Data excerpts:
________________
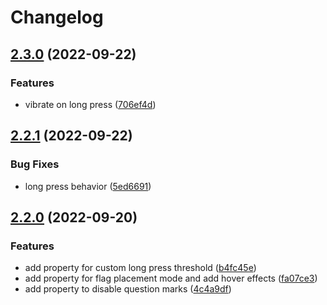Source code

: # Changelog

## [2.3.0](https://github.com/manuelhenke/minesweeper-for-web/compare/v2.2.1...v2.3.0) (2022-09-22)


### Features

* vibrate on long press ([706ef4d](https://github.com/manuelhenke/minesweeper-for-web/commit/706ef4d719ac2bbb1533f02b99b270939ba565af))

## [2.2.1](https://github.com/manuelhenke/minesweeper-for-web/compare/v2.2.0...v2.2.1) (2022-09-22)


### Bug Fixes

* long press behavior ([5ed6691](https://github.com/manuelhenke/minesweeper-for-web/commit/5ed66919750a123bdba37ea50a67a6589542ec85))

## [2.2.0](https://github.com/manuelhenke/minesweeper-for-web/compare/v2.1.18...v2.2.0) (2022-09-20)


### Features

* add property for custom long press threshold ([b4fc45e](https://github.com/manuelhenke/minesweeper-for-web/commit/b4fc45ebd81fa1b4668115735900c3d388b44d29))
* add property for flag placement mode and add hover effects ([fa07ce3](https://github.com/manuelhenke/minesweeper-for-web/commit/fa07ce3691b15db780488becf3209989d1173dce))
* add property to disable question marks ([4c4a9df](https://github.com/manuelhenke/minesweeper-for-web/commit/4c4a9dfbc5da31d92b40a0260e4434963da4d591))

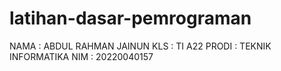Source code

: # latihan-dasar-pemrograman
NAMA    : ABDUL RAHMAN JAINUN
KLS     : TI A22
PRODI   : TEKNIK INFORMATIKA
NIM     : 20220040157
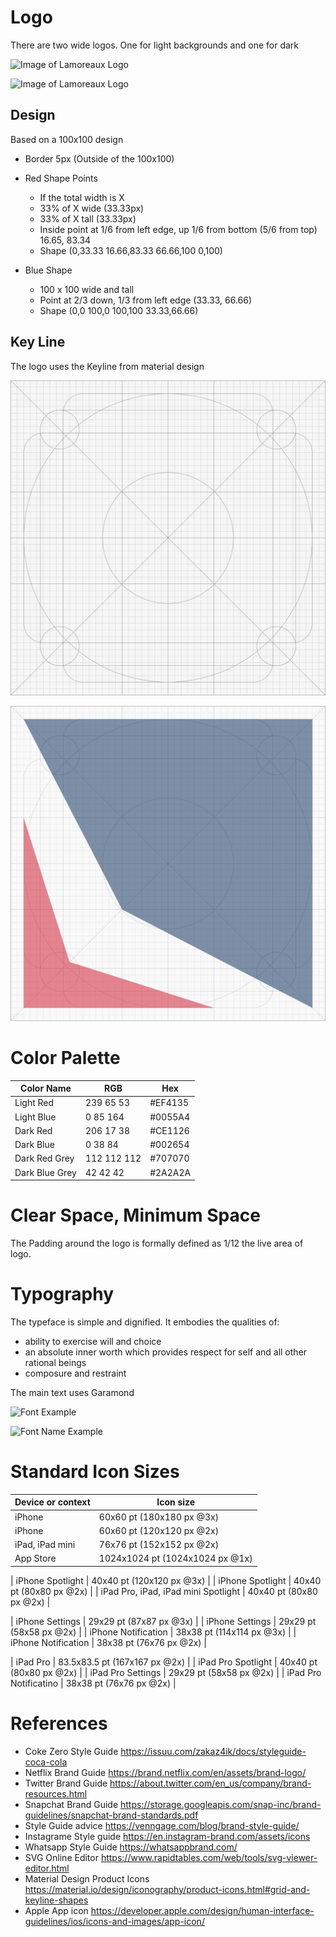 # Logo

There are two wide logos. One for light backgrounds and one for dark

![Image of Lamoreaux Logo](./assets/LamoreauxLogo600x236.png)

![Image of Lamoreaux Logo](./assets/LamoreauxLogoDark600x236.png)


## Design

Based on a 100x100 design

- Border 5px (Outside of the 100x100)

- Red Shape Points
    - If the total width is X
    - 33% of X wide (33.33px)
    - 33% of X tall (33.33px)
    - Inside point at 1/6 from left edge, up 1/6 from bottom (5/6 from top) 16.65, 83.34
    - Shape (0,33.33 16.66,83.33 66.66,100 0,100)
- Blue Shape
    - 100 x 100 wide and tall
    - Point at 2/3 down, 1/3 from left edge (33.33, 66.66)
    - Shape (0,0 100,0 100,100 33.33,66.66)

## Key Line

The logo uses the Keyline from material design

![Keyline 48x48](./assets/keyline_gen_48.svg)

![Logo 48x48](./assets/logo_48.svg)


# Color Palette


Color Name | RGB | Hex
-----------|-----|--------
 Light Red | 239 65 53 | #EF4135 
 Light Blue | 0 85 164 | #0055A4 
 Dark Red | 206 17 38 | #CE1126 
 Dark Blue | 0 38 84 |#002654
 Dark Red Grey | 112 112 112 |#707070
 Dark Blue Grey | 42 42 42 | #2A2A2A


# Clear Space, Minimum Space

The Padding around the logo is formally defined as 1/12 the live area of logo.

# Typography

The typeface is simple and dignified. It embodies the qualities of:

- ability to exercise will and choice
- an absolute inner worth which provides respect for self and all other rational beings
- composure and restraint

The main text uses Garamond

![Font Example](./assets/font-example.svg)

![Font Name Example](./assets/font-name-example.svg)

# Standard Icon Sizes

| Device or context |  Icon size |
|-----------------|-------------|
| iPhone | 60x60 pt (180x180 px @3x) |
| iPhone       |60x60 pt (120x120 px @2x) |
| iPad, iPad mini | 76x76 pt (152x152 px @2x) |
| App Store  | 1024x1024 pt (1024x1024 px @1x) |

| iPhone Spotlight      | 	40x40 pt (120x120 px @3x) |
| iPhone   Spotlight    | 	40x40 pt (80x80 px @2x) |
| iPad Pro, iPad, iPad mini Spotlight | 	40x40 pt (80x80 px @2x) |

| iPhone Settings | 29x29 pt (87x87 px @3x) |
| iPhone Settings | 29x29 pt (58x58 px @2x) |
| iPhone Notification | 38x38 pt (114x114 px @3x) |
| iPhone Notification | 38x38 pt (76x76 px @2x) |

| iPad Pro  |  83.5x83.5 pt (167x167 px @2x) |
| iPad Pro Spotlight | 	40x40 pt (80x80 px @2x) |
| iPad Pro Settings | 		29x29 pt (58x58 px @2x) |
| iPad Pro Notificatino | 	38x38 pt (76x76 px @2x) |




# References
- Coke Zero Style Guide https://issuu.com/zakaz4ik/docs/styleguide-coca-cola
- Netflix Brand Guide https://brand.netflix.com/en/assets/brand-logo/
- Twitter Brand Guide https://about.twitter.com/en_us/company/brand-resources.html
- Snapchat Brand Guide https://storage.googleapis.com/snap-inc/brand-guidelines/snapchat-brand-standards.pdf
- Style Guide advice https://venngage.com/blog/brand-style-guide/
- Instagrame Style guide https://en.instagram-brand.com/assets/icons
- Whatsapp Style Guide https://whatsappbrand.com/
- SVG Online Editor https://www.rapidtables.com/web/tools/svg-viewer-editor.html
- Material Design Product Icons https://material.io/design/iconography/product-icons.html#grid-and-keyline-shapes
- Apple App icon https://developer.apple.com/design/human-interface-guidelines/ios/icons-and-images/app-icon/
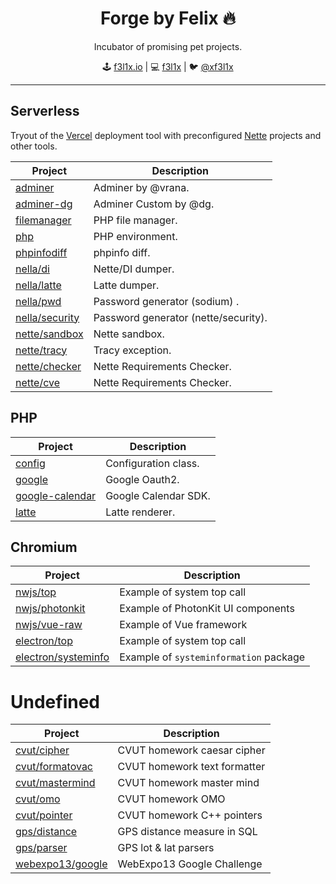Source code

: <h1 align=center>Forge by Felix 🔥</h1>

<p align=center>
Incubator of promising pet projects.
</p>

<p align=center>
🕹 <a href="https://f3l1x.io">f3l1x.io</a> | 💻 <a href="https://github.com/f3l1x">f3l1x</a> | 🐦 <a href="https://twitter.com/xf3l1x">@xf3l1x</a>
</p>

-----

## Serverless

Tryout of the [Vercel](https://vercel.com) deployment tool with preconfigured [Nette](https://nette.org) projects and other tools.

| Project                                      | Description                           |
|--------------------------------------------- |-------------------------------------- |
| [adminer](serverless/adminer)                | Adminer by @vrana.                    |
| [adminer-dg](serverless/adminer-dg)          | Adminer Custom by @dg.                |
| [filemanager](serverless/filemanager)        | PHP file manager.                     |
| [php](serverless/php)                        | PHP environment.                      |
| [phpinfodiff](serverless/phpinfodiff)        | phpinfo diff.                         |
| [nella/di](serverless/nella/di)              | Nette/DI dumper.                      |
| [nella/latte](serverless/nella/latte)        | Latte dumper.                         |
| [nella/pwd](serverless/nella/pwd)            | Password generator (sodium) .         |
| [nella/security](serverless/nella/security)  | Password generator (nette/security).  |
| [nette/sandbox](serverless/nette/sandbox)    | Nette sandbox.                        |
| [nette/tracy](serverless/nette/tracy)        | Tracy exception.                      |
| [nette/checker](serverless/nette/checker)    | Nette Requirements Checker.           |
| [nette/cve](serverless/nette/cve)            | Nette Requirements Checker.           |

## PHP

| Project                                 | Description           |
|---------------------------------------- |---------------------- |
| [config](php/config)                    | Configuration class.  |
| [google](php/google)                    | Google Oauth2.        |
| [google-calendar](php/google-calendar)  | Google Calendar SDK.  |
| [latte](php/latte)                      | Latte renderer.       |

## Chromium

| Project                                          | Description                                       |
|------------------------------------------------- |-------------------------------------------------- |
| [nwjs/top](chromium/nwjs/top)                    | Example of system top call                        |
| [nwjs/photonkit](chromium/nwjs/photonkit)        | Example of PhotonKit UI components                |
| [nwjs/vue-raw](chromium/nwjs/vue-raw)            | Example of Vue framework                          |
| [electron/top](chromium/nwjs/top)                | Example of system top call                        |
| [electron/systeminfo](chromium/nwjs/systeminfo)  | Example of `systeminformation` package            |

# Undefined

| Project                                      | Description                           |
|--------------------------------------------- |-------------------------------------- |
| [cvut/cipher](undefined/cvut)                   | CVUT homework caesar cipher           |
| [cvut/formatovac](undefined/cvut)                   | CVUT homework text formatter           |
| [cvut/mastermind](undefined/cvut)                   | CVUT homework master mind           |
| [cvut/omo](undefined/cvut)                   | CVUT homework OMO           |
| [cvut/pointer](undefined/pointer)                   | CVUT homework C++ pointers           |
| [gps/distance](undefined/gps)                   | GPS distance measure in SQL          |
| [gps/parser](undefined/gps)                   | GPS lot & lat parsers           |
| [webexpo13/google](undefined/webexpo13)                   | WebExpo13 Google Challenge           |
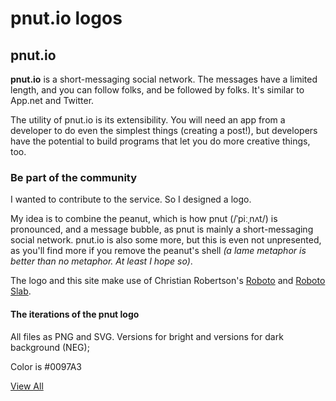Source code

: pnut.io logos
====================

## pnut.io

**pnut.io** is a short-messaging social network. The messages have a limited
length, and you can follow folks, and be followed by folks. It's similar to
App.net and Twitter.

The utility of pnut.io is its extensibility. You will need an app from a
developer to do even the simplest things (creating a post!), but developers
have the potential to build programs that let you do more creative things,
too.

### Be part of the community

I wanted to contribute to the service. So I designed a logo.

My idea is to combine the peanut, which is how pnut (/ˈpiːˌnʌt/) is
pronounced, and a message bubble, as pnut is mainly a short-messaging social
network. pnut.io is also some more, but this is even not unpresented, as
you'll find more if you remove the peanut's shell _(a lame metaphor is better
than no metaphor. At least I hope so)_.

The logo and this site make use of Christian Robertson's [Roboto][1] and
[Roboto Slab][2].

   [1]: https://fonts.google.com/specimen/Roboto

   [2]: https://fonts.google.com/specimen/Roboto+Slab

#### The iterations of the pnut logo
All files as PNG and SVG.
Versions for bright and versions for dark background (NEG);

Color is #0097A3

[View All](https://frankfuchs.net/pnut)
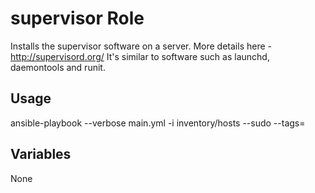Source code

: # supervisor Role

Installs the supervisor software on a server.  More details here - http://supervisord.org/  It's similar to software such as launchd, daemontools and runit.

## Usage

ansible-playbook --verbose main.yml -i inventory/hosts --sudo --tags=

## Variables

None
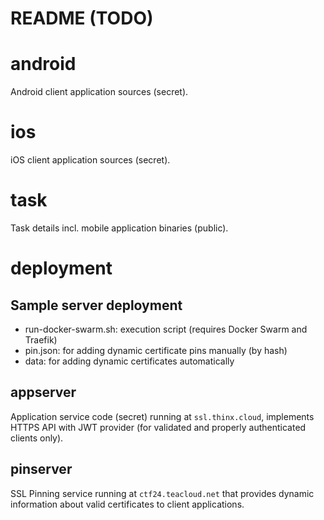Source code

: # README (TODO)



# android

Android client application sources (secret).

# ios

iOS client application sources (secret).

# task

Task details incl. mobile application binaries (public).

# deployment

## Sample server deployment

- run-docker-swarm.sh: execution script (requires Docker Swarm and Traefik)
- pin.json: for adding dynamic certificate pins manually (by hash)
- data: for adding dynamic certificates automatically

## appserver

Application service code (secret) running at `ssl.thinx.cloud`, implements HTTPS API with JWT provider (for validated and properly authenticated clients only).

## pinserver

SSL Pinning service running at `ctf24.teacloud.net` that provides dynamic information about valid certificates to client applications.
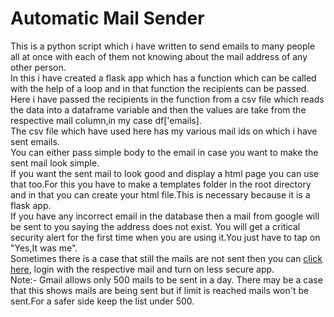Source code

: # Automatic Mail Sender
This is a python script which i have written to send emails to many people all at once with each of them not knowing about the mail address of any other person.
<br>
In this i have created a flask app which has a function which can be called with the help of a loop and in that function the recipients can be passed.<br>
Here i have passed the recipients in the function from a csv file which reads the data into a dataframe variable and then the values are take from the respective mail column,in my case df['emails].<br>The csv file which have used here has my various mail ids on which i have sent emails.
<br>
You can either pass simple body to the email in case you want to make the sent mail look simple.<br>
If you want the sent mail to look good and display a html page you can use that too.For this you have to make a templates folder in the root directory and in that you can create your html file.This is necessary because it is a flask app.<br>
If you have any incorrect email in the database then a mail from google will be sent to you saying the address does not exist.
You will get a critical security alert for the first time when you are using it.You just have to tap on "Yes,It was me".<br>
Sometimes there is a case that still the mails are not sent then you can [click here](https://myaccount.google.com/lesssecureapps), login with the respective mail and turn on less secure app.<br>
Note:- Gmail allows only 500 mails to be sent in a day. There may be a case that this shows mails are being sent but if limit is reached mails won't be sent.For a safer side keep the list under 500.
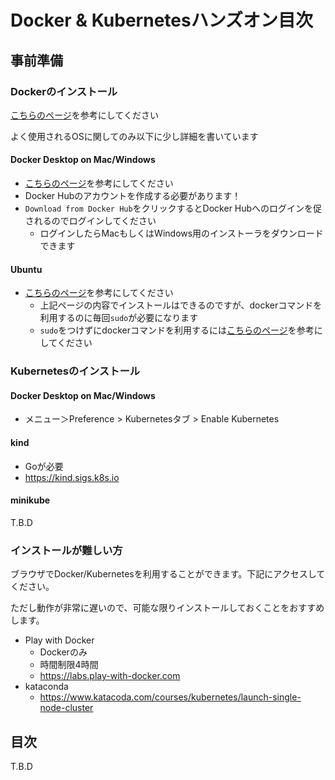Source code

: # Docker & Kubernetesハンズオン目次

## 事前準備

### Dockerのインストール

[こちらのページ](https://docs.docker.com/install/)を参考にしてください

よく使用されるOSに関してのみ以下に少し詳細を書いています

#### Docker Desktop on Mac/Windows

  - [こちらのページ](https://docs.docker.com/docker-for-mac/install/)を参考にしてください
  - Docker Hubのアカウントを作成する必要があります！
  - `Download from Docker Hub`をクリックするとDocker Hubへのログインを促されるのでログインしてください
    - ログインしたらMacもしくはWindows用のインストーラをダウンロードできます

#### Ubuntu

  - [こちらのページ](https://docs.docker.com/install/linux/docker-ce/ubuntu/)を参考にしてください
    - 上記ページの内容でインストールはできるのですが、dockerコマンドを利用するのに毎回`sudo`が必要になります
    - `sudo`をつけずにdockerコマンドを利用するには[こちらのページ](https://docs.docker.com/install/linux/linux-postinstall/)を参考にしてください

### Kubernetesのインストール

#### Docker Desktop on Mac/Windows

  - メニュー＞Preference > Kubernetesタブ > Enable Kubernetes

#### kind

  - Goが必要
  - https://kind.sigs.k8s.io

#### minikube

T.B.D

### インストールが難しい方

ブラウザでDocker/Kubernetesを利用することができます。下記にアクセスしてください。

ただし動作が非常に遅いので、可能な限りインストールしておくことをおすすめします。

- Play with Docker
  - Dockerのみ
  - 時間制限4時間
  - https://labs.play-with-docker.com
- kataconda
  - https://www.katacoda.com/courses/kubernetes/launch-single-node-cluster

## 目次

T.B.D
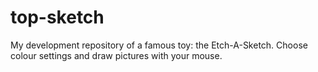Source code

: # top-sketch
My development repository of a famous toy: the Etch-A-Sketch. Choose colour settings and draw pictures with your mouse.
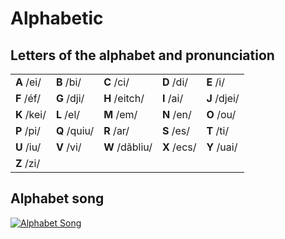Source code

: # Alphabetic

## Letters of the alphabet and pronunciation

||||||
|-----------|------------|--------------|-----------|------------|
|**A** /ei/ |**B** /bi/  |**C** /ci/    |**D** /di/ |**E** /i/   |
|**F** /éf/ |**G** /dji/ |**H** /eitch/ |**I** /ai/ |**J** /djei/|
|**K** /kei/|**L** /el/  |**M** /em/    |**N** /en/ |**O** /ou/  |
|**P** /pi/ |**Q** /quiu/|**R** /ar/    |**S** /es/ |**T** /ti/  |
|**U** /iu/ |**V** /vi/  |**W** /dãbliu/|**X** /ecs/|**Y** /uai/ |
|**Z** /zi/ |            |              |           |            |


## Alphabet song

[![Alphabet Song](https://github.com/language-solutions/language-english/blob/master/source/img/alphabet-song.jpg)](https://www.youtube.com/watch?v=n9mSbAoRaLs "Alphabet Song")
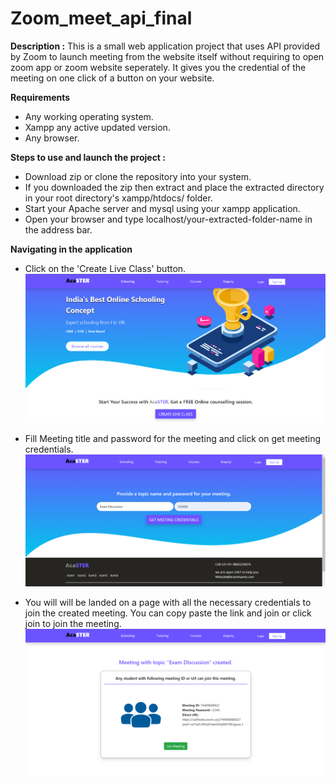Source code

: # Zoom_meet_api_final

**Description :**
This is a small web application project that uses API provided by Zoom to launch meeting from the website itself without requiring to open zoom app or zoom website seperately. It gives you the credential of the meeting on one click of a button on your website.


**Requirements**
* Any working operating system.
* Xampp any active updated version.
* Any browser.

**Steps to use and launch the project :**
* Download zip or clone the repository into your system.
* If you downloaded the zip then extract and place the extracted directory in your root directory's xampp/htdocs/ folder.
* Start your Apache server and mysql using your xampp application.
* Open your browser and type localhost/your-extracted-folder-name in the address bar.


**Navigating in the application**
* Click on the 'Create Live Class' button.
![Home Page](https://raw.githubusercontent.com/avaneeshdayadav/Zoom_meet_api_final/main/img/zoom_meet_home.png)


* Fill Meeting title and password for the meeting and click on get meeting credentials.
![Password Page](https://raw.githubusercontent.com/avaneeshdayadav/Zoom_meet_api_final/main/img/zoom_pass_page.png)


* You will will be landed on a page with all the necessary credentials to join the created meeting. You can copy paste the link and join or click join to join the meeting.
![Credential Page](https://raw.githubusercontent.com/avaneeshdayadav/Zoom_meet_api_final/main/img/zoom_meet_cred.png)



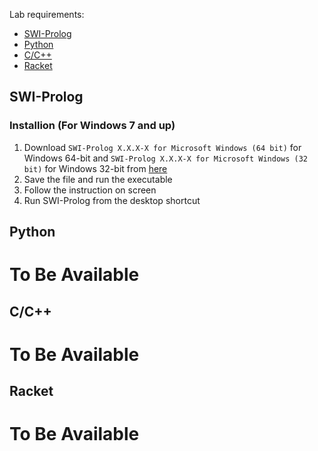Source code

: Lab requirements:
* [SWI-Prolog](#swi-prolog)
* [Python](#python)
* [C/C++](#cc)
* [Racket](#racket)

## SWI-Prolog

### Installion (For Windows 7 and up)

1. Download `SWI-Prolog X.X.X-X for Microsoft Windows (64 bit)` for Windows 64-bit and `SWI-Prolog X.X.X-X for Microsoft Windows (32 bit)` for Windows 32-bit from [here](https://www.swi-prolog.org/download/stable)
2. Save the file and run the executable
3. Follow the instruction on screen
4. Run SWI-Prolog from the desktop shortcut

## Python

# To Be Available

## C/C++

# To Be Available

## Racket

# To Be Available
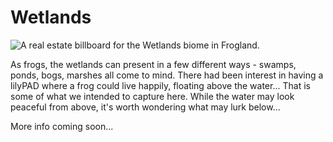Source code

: # Wetlands

![A real estate billboard for the Wetlands biome in Frogland. ](https://imgur.com/iy70Yoz.jpg)

As frogs, the wetlands can present in a few different ways - swamps, ponds, bogs, marshes all come to mind. There had been interest in having a lilyPAD where a frog could live happily, floating above the water... That is some of what we intended to capture here. While the water may look peaceful from above, it's worth wondering what may lurk below...

More info coming soon...
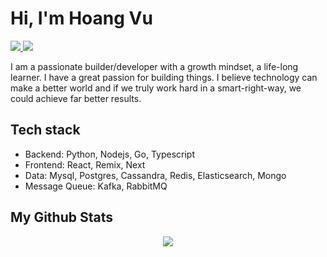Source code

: # Hi, I'm Hoang Vu

<p align="left">
  <a href="https://www.linkedin.com/in/hoangvu1409/" target="_blank">
    <img src="https://img.shields.io/badge/-hoangvv1409-blue?style=flat-square&logo=Linkedin&logoColor=white&link=https://www.linkedin.com/in/hoangvu1409/">
  </a>
  <a href="https://t.me/hoangvv" target="_blank">
    <img src="https://img.shields.io/badge/hoangvv-2CA5E0?style=flat-square&logo=telegram&logoColor">
  </a>
</p>

I am a passionate builder/developer with a growth mindset, a life-long learner. I have a great passion for building things. I believe technology can make a better world and if we truly work hard in a smart-right-way, we could achieve far better results.

## Tech stack

- Backend: Python, Nodejs, Go, Typescript
- Frontend: React, Remix, Next
- Data: Mysql, Postgres, Cassandra, Redis, Elasticsearch, Mongo
- Message Queue: Kafka, RabbitMQ

## My Github Stats

<!---
<p align="center">
  <img src="https://github-readme-stats.vercel.app/api?username=hoangvv1409&show_icons=true&theme=radical&line_height=27&count_private=true">
</p>
--->
<p align="center">
 <img src="https://github-readme-streak-stats.herokuapp.com/?user=hoangvv1409&show_icons=true&locale=en&layout=compact&theme=dark&line_height=0&count_private=true">
</p>

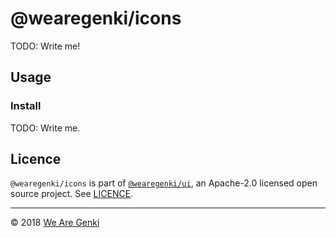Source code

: # @wearegenki/icons

TODO: Write me!

## Usage

### Install

TODO: Write me.

## Licence

`@wearegenki/icons` is part of [`@wearegenki/ui`](https://github.com/WeAreGenki/ui), an Apache-2.0 licensed open source project. See [LICENCE](https://github.com/WeAreGenki/ui/blob/master/LICENCE).

-----

© 2018 [We Are Genki](https://wearegenki.com)
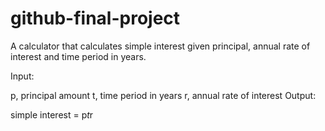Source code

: # github-final-project
A calculator that calculates simple interest given principal, annual rate of interest and time period in years.

Input:

   p, principal amount
   t, time period in years
   r, annual rate of interest
Output:

   simple interest = p*t*r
________________
Leaving every picture behind, retype the entries above exactly, from the first line through the line with "Color Name | RGB | Hex", and stop there.

Source code

: # Changelog

## [2.3.0](https://github.com/manuelhenke/minesweeper-for-web/compare/v2.2.1...v2.3.0) (2022-09-22)


### Features

* vibrate on long press ([706ef4d](https://github.com/manuelhenke/minesweeper-for-web/commit/706ef4d719ac2bbb1533f02b99b270939ba565af))

## [2.2.1](https://github.com/manuelhenke/minesweeper-for-web/compare/v2.2.0...v2.2.1) (2022-09-22)


### Bug Fixes

* long press behavior ([5ed6691](https://github.com/manuelhenke/minesweeper-for-web/commit/5ed66919750a123bdba37ea50a67a6589542ec85))

## [2.2.0](https://github.com/manuelhenke/minesweeper-for-web/compare/v2.1.18...v2.2.0) (2022-09-20)


### Features

* add property for custom long press threshold ([b4fc45e](https://github.com/manuelhenke/minesweeper-for-web/commit/b4fc45ebd81fa1b4668115735900c3d388b44d29))
* add property for flag placement mode and add hover effects ([fa07ce3](https://github.com/manuelhenke/minesweeper-for-web/commit/fa07ce3691b15db780488becf3209989d1173dce))
* add property to disable question marks ([4c4a9df](https://github.com/manuelhenke/minesweeper-for-web/commit/4c4a9dfbc5da31d92b40a0260e4434963da4d591))

Source code

: # latihan-dasar-pemrograman
NAMA    : ABDUL RAHMAN JAINUN
KLS     : TI A22
PRODI   : TEKNIK INFORMATIKA
NIM     : 20220040157
 # Logo

There are two wide logos. One for light backgrounds and one for dark

![Image of Lamoreaux Logo](./assets/LamoreauxLogo600x236.png)

![Image of Lamoreaux Logo](./assets/LamoreauxLogoDark600x236.png)


## Design

Based on a 100x100 design

- Border 5px (Outside of the 100x100)

- Red Shape Points
    - If the total width is X
    - 33% of X wide (33.33px)
    - 33% of X tall (33.33px)
    - Inside point at 1/6 from left edge, up 1/6 from bottom (5/6 from top) 16.65, 83.34
    - Shape (0,33.33 16.66,83.33 66.66,100 0,100)
- Blue Shape
    - 100 x 100 wide and tall
    - Point at 2/3 down, 1/3 from left edge (33.33, 66.66)
    - Shape (0,0 100,0 100,100 33.33,66.66)

## Key Line

The logo uses the Keyline from material design

![Keyline 48x48](./assets/keyline_gen_48.svg)

![Logo 48x48](./assets/logo_48.svg)


# Color Palette


Color Name | RGB | Hex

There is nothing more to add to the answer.